Expression of silent information regulator 2 homolog 1 (SIRT1) in periapical granulomas

Silent information regulator 2 homolog 1 (SIRT1) inhibits oxidative injury and has anti-inflammatory effects. SIRT1 may be involved in healing of periapical periodontitis; however, SIRTI expression in periapical periodontitis lesions has not been investigated. This study evaluated SIRTI expression and a marker of oxidative stress-8-hydroxy-2'-deoxyguanosine (8-OHdG)-in periapical granulomas. First, we used real-time polymerise chain reaction to determine whether U-937 monocytes express SIRT1. U-937 cells treated with the SIRT1 activator resveratrol exhibited the highest SIRTI mRNA level after 6-h incubation. By contrast, treating cells with the SIRT1 inhibitor sirtinol returned SIRTI expression level to that of the control.
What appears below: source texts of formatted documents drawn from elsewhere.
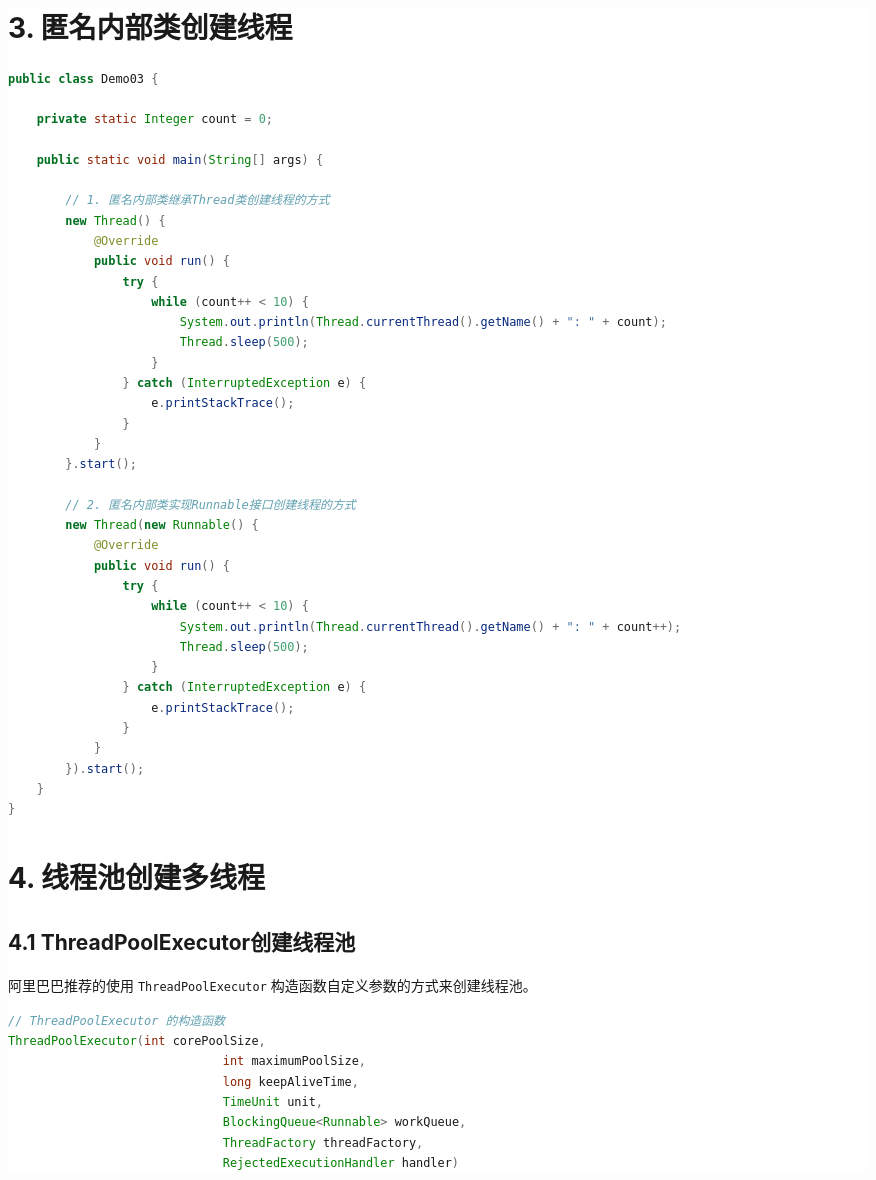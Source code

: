 # 3. 匿名内部类创建线程

```java
public class Demo03 {

    private static Integer count = 0;

    public static void main(String[] args) {

        // 1. 匿名内部类继承Thread类创建线程的方式
        new Thread() {
            @Override
            public void run() {
                try {
                    while (count++ < 10) {
                        System.out.println(Thread.currentThread().getName() + ": " + count);
                        Thread.sleep(500);
                    }
                } catch (InterruptedException e) {
                    e.printStackTrace();
                }
            }
        }.start();

        // 2. 匿名内部类实现Runnable接口创建线程的方式
        new Thread(new Runnable() {
            @Override
            public void run() {
                try {
                    while (count++ < 10) {
                        System.out.println(Thread.currentThread().getName() + ": " + count++);
                        Thread.sleep(500);
                    }
                } catch (InterruptedException e) {
                    e.printStackTrace();
                }
            }
        }).start();
    }
}
```

# 4. 线程池创建多线程

## 4.1 ThreadPoolExecutor创建线程池

阿里巴巴推荐的使用 `ThreadPoolExecutor` 构造函数自定义参数的方式来创建线程池。

```java
// ThreadPoolExecutor 的构造函数
ThreadPoolExecutor(int corePoolSize,
                              int maximumPoolSize,
                              long keepAliveTime,
                              TimeUnit unit,
                              BlockingQueue<Runnable> workQueue,
                              ThreadFactory threadFactory,
                              RejectedExecutionHandler handler)
```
In addition, immunocytochemical analysis using cytospin specimens showed that U-937 cells co-expressed SIRTI and Ki-67. Dual-color immunofluorescence imaging showed that round cells in periapical granulomas co-expressed SIRT1 and 8-OHdG; however, neither was expressed in healthy gingival tissues. The number of 8-OHdG-expressing cells was significantly greater than the number of SIRT-expressing cells. Our findings suggest that macrophages express SIRTI and that wound healing in periapical granulomas is enhanced by a SIRT1mediated reduction in the level of oxidative stress.